W3C home > Mailing lists > Public > public-xhtml2@w3.org > May 2008

Re: Document Character Set, UNICODE, xhtml-access, and @key

From: Steven Pemberton <steven.pemberton@cwi.nl>
Date: Wed, 21 May 2008 16:10:08 +0200
To: "Shane McCarron" <shane@aptest.com>
Cc: "XHTML WG" <public-xhtml2@w3.org>
Message-ID: <op.ubica6wqsmjzpq@acer3010>


>> Correct me if I am wrong, but the document character set is always ISO  
>> 10646 in XML (and modern HTML). So the only mapping that needs to be  
>> done is the standard mapping from the character encoding as the  
>> document comes in to ISO 10646.
>>
>> Or do I misunderstand your question?
> No.   I think maybe I don't know what the document character set is. Is  
> it your belief that the document character set has nothing to do with  
> the encoding that is specified in the document header or media type?

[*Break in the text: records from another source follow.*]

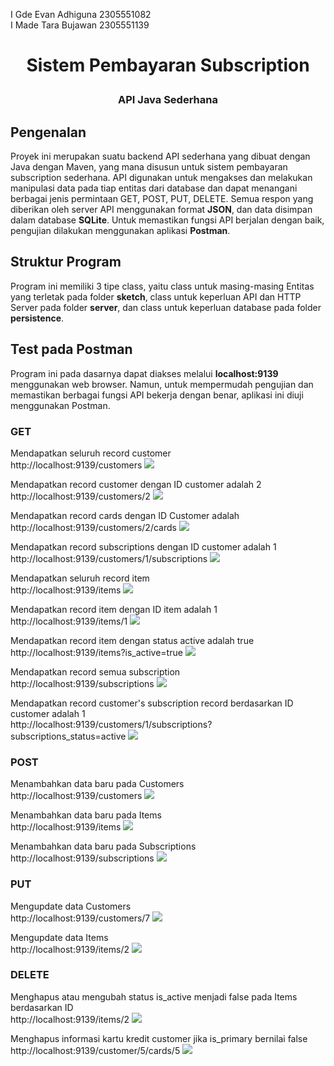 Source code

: I Gde Evan Adhiguna  2305551082 <br>
I Made Tara Bujawan  2305551139 <br>

# <p align="center">**Sistem Pembayaran Subscription**<p>
### <p align="center">API Java Sederhana</p>

## Pengenalan
Proyek ini merupakan suatu backend API sederhana yang dibuat dengan Java dengan Maven, yang mana disusun untuk sistem pembayaran subscription sederhana. API digunakan untuk mengakses dan melakukan manipulasi data pada tiap entitas dari database dan dapat menangani berbagai jenis permintaan GET, POST, PUT, DELETE. Semua respon yang diberikan oleh server API menggunakan format **JSON**, dan data disimpan dalam database **SQLite**. Untuk memastikan fungsi API berjalan dengan baik, pengujian dilakukan menggunakan aplikasi **Postman**.

## Struktur Program
Program ini memiliki 3 tipe class, yaitu class untuk masing-masing Entitas yang terletak pada folder **sketch**, class untuk keperluan API dan HTTP Server pada folder **server**, dan class untuk keperluan database pada folder **persistence**.

## Test pada Postman
Program ini pada dasarnya dapat diakses melalui **localhost:9139** menggunakan web browser. Namun, untuk mempermudah pengujian dan memastikan berbagai fungsi API bekerja dengan benar, aplikasi ini diuji menggunakan Postman. 

### GET
Mendapatkan seluruh record customer </br>
http://localhost:9139/customers
<img src = "Image/getCustomer.jpeg">

Mendapatkan record customer dengan ID customer adalah 2 </br>
http://localhost:9139/customers/2
<img src = "Image/getCustomerId.jpeg">

Mendapatkan record cards dengan ID Customer adalah </br>
http://localhost:9139/customers/2/cards
<img src = "Image/getCustomersIdCards.jpeg">

Mendapatkan record subscriptions dengan ID customer adalah 1 </br>
http://localhost:9139/customers/1/subscriptions
<img src = "Image/GETitems_id.jpeg">

Mendapatkan seluruh record item </br>
http://localhost:9139/items
<img src = "Image/GETitems.jpeg">

Mendapatkan record item dengan ID item adalah 1 </br>
http://localhost:9139/items/1
<img src = "Image/GETitems_id.jpeg">

Mendapatkan record item dengan status active adalah true </br>
http://localhost:9139/items?is_active=true
<img src = "Image/GETitemsis_active=true.jpeg">

Mendapatkan record semua subscription </br>
http://localhost:9139/subscriptions
<img src = "Image/GETsubscriptions.jpeg">

Mendapatkan record customer's subscription record berdasarkan ID customer adalah 1 </br>
http://localhost:9139/customers/1/subscriptions?subscriptions_status=active
<img src = "Image/getCustomerIdSubscriptions.jpeg">



### POST
Menambahkan data baru pada Customers </br>
http://localhost:9139/customers
<img src = "Image/POSTcustomers.jpeg">

Menambahkan data baru pada Items </br>
http://localhost:9139/items
<img src = "Image/POST items.jpeg">

Menambahkan data baru pada Subscriptions </br>
http://localhost:9139/subscriptions
<img src = "Image/postSubscription.jpeg">
<br/>



### PUT
Mengupdate data Customers </br>
http://localhost:9139/customers/7
<img src = "Image/putCustomerId.jpeg">

Mengupdate data Items </br>
http://localhost:9139/items/2
<img src = "Image/PUT items_id.jpeg">

### DELETE
Menghapus atau mengubah status is_active menjadi false pada Items berdasarkan ID </br>
http://localhost:9139/items/2
<img src = "Image/deleteItemsId.jpeg">

Menghapus informasi kartu kredit customer jika is_primary bernilai false </br>
http://localhost:9139/customer/5/cards/5
<img src = "Image/deleteCustomerCard.jpeg">
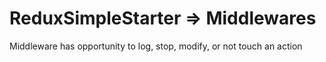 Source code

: # ReduxSimpleStarter => Middlewares

Middleware has opportunity to log, stop, modify, or not touch an action
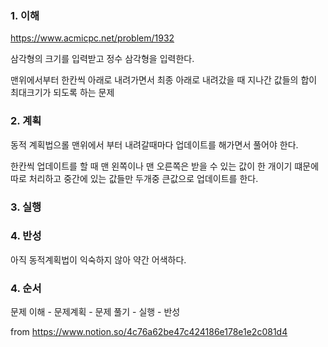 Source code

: ### 1. 이해

https://www.acmicpc.net/problem/1932

삼각형의 크기를 입력받고 정수 삼각형을 입력한다.

맨위에서부터 한칸씩 아래로 내려가면서 최종 아래로 내려갔을 때 지나간 값들의 합이 최대크기가 되도록 하는 문제

### 2. 계획

동적 계획법으롤 맨위에서 부터 내려갈때마다 업데이트를 해가면서 풀어야 한다.

한칸씩 업데이트를 할 때 맨 왼쪽이나 맨 오른쪽은 받을 수 있는 값이 한 개이기 떄문에 따로 처리하고 중간에 있는 값들만 두개중 큰값으로 업데이트를 한다.

### 3. 실행


### 4. 반성

아직 동적계획법이 익숙하지 않아 약간 어색하다.

### 4. 순서

문제 이해 - 문제계획 - 문제 풀기 - 실행 - 반성


from https://www.notion.so/4c76a62be47c424186e178e1e2c081d4

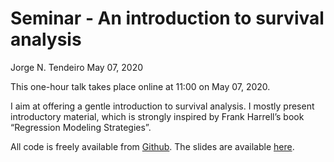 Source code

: Seminar - An introduction to survival analysis
================
Jorge N. Tendeiro
May 07, 2020

This one-hour talk takes place online at 11:00 on May 07, 2020.

I aim at offering a gentle introduction to survival analysis. I mostly
present introductory material, which is strongly inspired by Frank
Harrell’s book “Regression Modeling Strategies”.

All code is freely available from
[Github](https://github.com/jorgetendeiro/Seminar-2020-Survival-Analysis).
The slides are available [here](slides/Presentation.pdf).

That is absolutely my belief. All XML and HTML documents are in ISO 10646,  
but may be served in a different encoding, in which case the UA must  
transform them.

> For example, if I have an xml declaration that indicates an encoding of  
> Shift-JIS what does that mean for the DCS?  If the DCS is still ISO  
> 10646, and user agents are expected to transform the content from/to the  
> encoding, then that's great.   I think anyway.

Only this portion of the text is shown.